Mayor of Woodstock, New Brunswick
- In office 1885–1890
- Preceded by: Randolph K. Jones
- Succeeded by: Allan Dibblee

Personal details
- Born: October 24, 1834 Woodstock, New Brunswick
- Died: May 28, 1917 (aged 82)
- Resting place: Christ Church Cemetery Woodstock, New Brunswick
- Spouse(s): Harriet Ketchum ​ ​(m. 1845; died 1873)​ Rebecca Barnes ​ ​(m. 1874; died 1882)​ Ellen MacDonald (died 1903)
- Relations: Charles Connell (uncle)
- Occupation: Machinist Steamboat captain Engineer Businessman Politician

= Henry A. Connell =

Canadian politician

Henry Augustus Connell was a Canadian businessman and politician who was Mayor of Woodstock, New Brunswick, and a member of the Legislative Assembly of New Brunswick.

==Early life==
Connell was born on October 24, 1834, in Woodstock, New Brunswick, to Isabella Harding and Henry Farmer Connell. At the age of 14, Connell left home to work at steam driving in northern Maine. He later moved to Bangor, Maine, to train as a machinist. Connell returned to British North America and worked as an engineer on the steamship John Waring. He was unhappy with the drudgery and small pay of his job and decided to leave the county to find employment.
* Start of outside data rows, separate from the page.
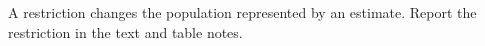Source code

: \documentclass{article}
\begin{document}
\begin{tcolorbox}[title={Check the sample},colback=teal!5,colframe=teal!60!black,breakable]
A restriction changes the population represented by an estimate. Report the restriction in the text and table notes.
\end{tcolorbox}
\end{document}
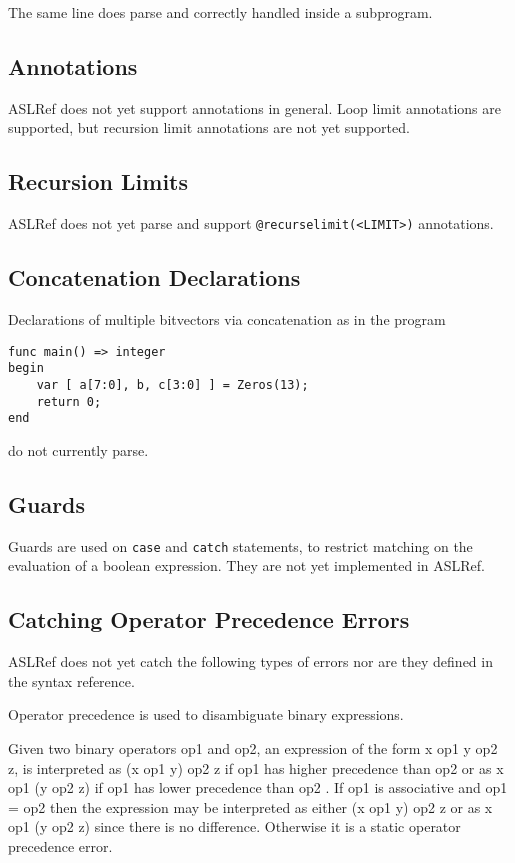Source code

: The same line does parse and correctly handled inside a subprogram.


\subsection{Annotations}
ASLRef does not yet support annotations in general.
Loop limit annotations are supported, but recursion limit annotations are not yet supported.

\subsection{Recursion Limits}
ASLRef does not yet parse and support \texttt{@recurselimit(<LIMIT>)} annotations.

\subsection{Concatenation Declarations}
Declarations of multiple bitvectors via concatenation as in the program
\begin{Verbatim}
func main() => integer
begin
    var [ a[7:0], b, c[3:0] ] = Zeros(13);
    return 0;
end
\end{Verbatim}
do not currently parse.


\subsection{Guards}

Guards are used on \texttt{case} and \texttt{catch} statements, to restrict
matching on the evaluation of a boolean expression.
%
They are not yet implemented in ASLRef.


\subsection{Catching Operator Precedence Errors}
ASLRef does not yet catch the following types of errors nor are they defined in the syntax reference.

Operator precedence is used to disambiguate binary expressions.

Given two binary operators op1 and op2, an expression of the form x op1 y op2 z, is interpreted as (x op1 y) op2 z
if op1 has higher precedence than op2 or as x op1 (y op2 z) if op1 has lower precedence than op2 . If op1 is
associative and op1 = op2 then the expression may be interpreted as either (x op1 y) op2 z or as x op1 (y op2 z)
since there is no difference. Otherwise it is a static operator precedence error.

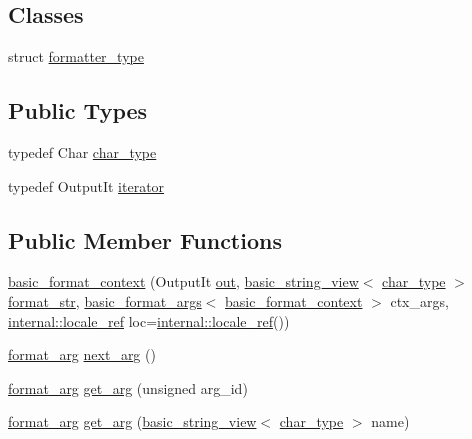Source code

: \subsection*{Classes}
\begin{DoxyCompactItemize}
\item 
struct \hyperlink{structbasic__format__context_1_1formatter__type}{formatter\+\_\+type}
\end{DoxyCompactItemize}
\subsection*{Public Types}
\begin{DoxyCompactItemize}
\item 
typedef Char \hyperlink{classbasic__format__context_ab6b3447e996c0b8117e4f6d98d4e1597}{char\+\_\+type}
\item 
typedef Output\+It \hyperlink{classbasic__format__context_a6486e3c9656c10eb99a4731fb169e51b}{iterator}
\end{DoxyCompactItemize}
\subsection*{Public Member Functions}
\begin{DoxyCompactItemize}
\item 
\hyperlink{classbasic__format__context_a0200f51bac08beeedbb96cbdafe060ec}{basic\+\_\+format\+\_\+context} (Output\+It \hyperlink{classinternal_1_1context__base_ab77c1d5e2cf72ef323e1599be8567fee}{out}, \hyperlink{classbasic__string__view}{basic\+\_\+string\+\_\+view}$<$ \hyperlink{classbasic__format__context_ab6b3447e996c0b8117e4f6d98d4e1597}{char\+\_\+type} $>$ \hyperlink{format_8h_aa2b402011ee0619f2158f13e0827e585}{format\+\_\+str}, \hyperlink{classbasic__format__args}{basic\+\_\+format\+\_\+args}$<$ \hyperlink{classbasic__format__context}{basic\+\_\+format\+\_\+context} $>$ ctx\+\_\+args, \hyperlink{classinternal_1_1locale__ref}{internal\+::locale\+\_\+ref} loc=\hyperlink{classinternal_1_1locale__ref}{internal\+::locale\+\_\+ref}())
\item 
\hyperlink{classbasic__format__arg}{format\+\_\+arg} \hyperlink{classbasic__format__context_a38f34ffad997ca2d16cefc33ab240f89}{next\+\_\+arg} ()
\item 
\hyperlink{classbasic__format__arg}{format\+\_\+arg} \hyperlink{classbasic__format__context_a556848fa995f593aeb9605dcbc62ec76}{get\+\_\+arg} (unsigned arg\+\_\+id)
\item 
\hyperlink{classbasic__format__arg}{format\+\_\+arg} \hyperlink{classbasic__format__context_a251d1e5b73671a838b7937bac2dc6aff}{get\+\_\+arg} (\hyperlink{classbasic__string__view}{basic\+\_\+string\+\_\+view}$<$ \hyperlink{classbasic__format__context_ab6b3447e996c0b8117e4f6d98d4e1597}{char\+\_\+type} $>$ name)
\end{DoxyCompactItemize}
Connell would work in Florida, Brazil, Argentina, Uruguay, and China. While in South America, he managed a fleet of 55 steamers.

==Business career==
In 1870 he returned to Woodstock. He and his brothers, Charles and William, invested in the Vulcan Foundry, which became Connell Bros. Henry was the head and manager of the company. The company manufactured shingle machines, mill machinery, threshers, horse-powered sawing machines, pulpers, stoves, furnaces, steel plows, harrows, cultivators, and other agricultural implements. In 1904, Connell sold the company, which retained the Connell Bros. name.
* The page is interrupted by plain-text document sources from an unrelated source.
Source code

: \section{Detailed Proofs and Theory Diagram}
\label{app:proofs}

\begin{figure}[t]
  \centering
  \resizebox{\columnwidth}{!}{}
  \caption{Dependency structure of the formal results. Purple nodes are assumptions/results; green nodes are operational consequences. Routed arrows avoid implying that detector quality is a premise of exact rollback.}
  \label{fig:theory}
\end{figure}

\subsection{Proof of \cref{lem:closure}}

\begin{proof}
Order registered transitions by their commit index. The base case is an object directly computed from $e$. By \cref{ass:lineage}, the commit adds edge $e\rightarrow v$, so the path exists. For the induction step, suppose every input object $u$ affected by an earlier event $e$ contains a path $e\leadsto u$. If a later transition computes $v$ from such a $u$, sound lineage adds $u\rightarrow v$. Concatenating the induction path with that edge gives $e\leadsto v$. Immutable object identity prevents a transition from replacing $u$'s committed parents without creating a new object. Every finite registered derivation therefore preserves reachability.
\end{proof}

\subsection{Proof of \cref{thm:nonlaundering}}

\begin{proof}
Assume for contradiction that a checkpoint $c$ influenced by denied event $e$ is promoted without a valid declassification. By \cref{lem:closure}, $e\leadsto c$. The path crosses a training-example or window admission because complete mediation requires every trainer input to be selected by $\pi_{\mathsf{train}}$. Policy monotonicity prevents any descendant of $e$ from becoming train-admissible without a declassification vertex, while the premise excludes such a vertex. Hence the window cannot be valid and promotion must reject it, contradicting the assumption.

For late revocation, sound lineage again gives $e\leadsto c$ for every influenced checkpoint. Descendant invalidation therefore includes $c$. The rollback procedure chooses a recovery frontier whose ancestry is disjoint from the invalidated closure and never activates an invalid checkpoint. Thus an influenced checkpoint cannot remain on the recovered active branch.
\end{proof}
Connell was also manager of the Tobique Valley Mining and Manufacturing Company.

==Politics==
Connell served as Mayor of Woodstock from 1885 to 1890. From October 22, 1892, to January 17, 1895, he was a member of the Legislative Assembly of New Brunswick for Carleton County. He was a minister without portfolio in the government of Andrew George Blair from 1892 to 1893.

Connell also served on the Woodstock School Board and was the Woodstock Electric Light Company's superintendent, manager, and purchasing agent.

==Personal life and death==
Connell married three times. In 1845 he married Harriet Ketchum. She died in 1873. The couple had one child who died in infancy. He married his second wife, Rebecca Barnes, on July 15, 1874, in Saint John, New Brunswick. The marriage resulted in one child, Augusta Gertrude. Barnes died in 1882. His third wife, Ellen MacDonald, died in 1903. They had no children. His uncle Charles Connell was also a politician.

Connell died on May 28, 1917.

==Notes==
1. Carleton County sent two representatives to the Legislative Assembly during Connell's tenure. In 1892 Connell and Allan Dibblee succeeded George R. Ketchum and Marcus C. Atkinson.